▶ _WORK REQUIRED_:
Your whole reply should be the lines from the one that contains "- James Kunstle - jkunstle@redhat.com" through the last line of the listing, copied exactly.

━━━━━━━━━━━━━━━━━━━━

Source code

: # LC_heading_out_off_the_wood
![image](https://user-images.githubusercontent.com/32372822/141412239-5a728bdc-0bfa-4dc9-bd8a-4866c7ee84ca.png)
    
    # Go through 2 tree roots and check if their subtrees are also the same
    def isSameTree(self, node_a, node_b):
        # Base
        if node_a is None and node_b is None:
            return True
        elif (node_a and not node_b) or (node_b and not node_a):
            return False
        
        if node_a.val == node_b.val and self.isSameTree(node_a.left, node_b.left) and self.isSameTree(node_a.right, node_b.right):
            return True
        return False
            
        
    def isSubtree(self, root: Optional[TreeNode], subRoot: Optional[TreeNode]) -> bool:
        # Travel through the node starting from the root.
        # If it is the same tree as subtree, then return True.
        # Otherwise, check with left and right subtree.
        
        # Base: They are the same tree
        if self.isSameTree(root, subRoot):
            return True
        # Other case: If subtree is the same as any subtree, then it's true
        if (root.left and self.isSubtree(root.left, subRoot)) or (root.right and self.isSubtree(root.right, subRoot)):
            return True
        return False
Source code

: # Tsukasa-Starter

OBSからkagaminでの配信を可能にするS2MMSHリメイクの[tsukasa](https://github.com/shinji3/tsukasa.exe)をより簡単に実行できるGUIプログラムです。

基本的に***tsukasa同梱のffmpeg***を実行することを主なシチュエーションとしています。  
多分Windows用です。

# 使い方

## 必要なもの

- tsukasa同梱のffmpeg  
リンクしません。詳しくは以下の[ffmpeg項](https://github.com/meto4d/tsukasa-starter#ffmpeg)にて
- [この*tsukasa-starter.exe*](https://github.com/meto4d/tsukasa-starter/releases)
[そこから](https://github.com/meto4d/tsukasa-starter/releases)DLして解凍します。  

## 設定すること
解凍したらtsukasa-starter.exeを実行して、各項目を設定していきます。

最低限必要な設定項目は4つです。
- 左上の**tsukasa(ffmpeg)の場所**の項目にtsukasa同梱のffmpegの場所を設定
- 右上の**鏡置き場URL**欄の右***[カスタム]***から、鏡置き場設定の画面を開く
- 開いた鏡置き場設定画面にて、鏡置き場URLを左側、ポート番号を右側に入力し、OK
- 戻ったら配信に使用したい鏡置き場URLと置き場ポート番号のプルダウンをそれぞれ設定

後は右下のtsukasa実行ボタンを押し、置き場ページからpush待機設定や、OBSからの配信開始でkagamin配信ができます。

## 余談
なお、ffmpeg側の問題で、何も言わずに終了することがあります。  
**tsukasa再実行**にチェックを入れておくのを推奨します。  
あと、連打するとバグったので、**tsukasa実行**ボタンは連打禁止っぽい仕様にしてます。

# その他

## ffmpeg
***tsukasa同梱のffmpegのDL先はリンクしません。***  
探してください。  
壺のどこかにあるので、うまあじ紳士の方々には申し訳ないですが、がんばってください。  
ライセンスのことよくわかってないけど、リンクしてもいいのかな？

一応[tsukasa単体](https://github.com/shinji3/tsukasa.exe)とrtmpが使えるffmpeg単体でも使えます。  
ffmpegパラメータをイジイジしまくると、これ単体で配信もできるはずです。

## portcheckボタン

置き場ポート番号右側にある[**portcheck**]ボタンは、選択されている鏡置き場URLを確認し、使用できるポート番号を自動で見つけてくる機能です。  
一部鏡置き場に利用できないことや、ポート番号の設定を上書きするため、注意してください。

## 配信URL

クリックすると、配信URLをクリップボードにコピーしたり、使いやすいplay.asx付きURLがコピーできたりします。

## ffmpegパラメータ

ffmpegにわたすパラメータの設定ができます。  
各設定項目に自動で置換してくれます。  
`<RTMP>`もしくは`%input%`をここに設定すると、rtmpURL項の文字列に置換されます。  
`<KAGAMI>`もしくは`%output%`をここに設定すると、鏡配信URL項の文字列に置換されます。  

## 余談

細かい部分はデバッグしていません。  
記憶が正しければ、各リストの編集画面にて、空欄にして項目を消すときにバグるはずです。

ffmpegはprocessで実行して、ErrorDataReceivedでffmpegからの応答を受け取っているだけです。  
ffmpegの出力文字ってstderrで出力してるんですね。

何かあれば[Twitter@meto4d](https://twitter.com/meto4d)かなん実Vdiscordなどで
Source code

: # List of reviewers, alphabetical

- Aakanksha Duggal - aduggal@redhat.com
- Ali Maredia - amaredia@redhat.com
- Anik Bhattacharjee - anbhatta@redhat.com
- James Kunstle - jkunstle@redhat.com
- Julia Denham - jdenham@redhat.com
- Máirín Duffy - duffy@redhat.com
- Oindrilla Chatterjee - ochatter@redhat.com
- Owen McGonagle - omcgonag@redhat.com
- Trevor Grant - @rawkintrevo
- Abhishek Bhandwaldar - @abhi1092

━━━━━━━━━━━━━━━━━━━━

▶ _OUTPUT_:
- James Kunstle - jkunstle@redhat.com
- Julia Denham - jdenham@redhat.com
- Máirín Duffy - duffy@redhat.com
- Oindrilla Chatterjee - ochatter@redhat.com
- Owen McGonagle - omcgonag@redhat.com
- Trevor Grant - @rawkintrevo
- Abhishek Bhandwaldar - @abhi1092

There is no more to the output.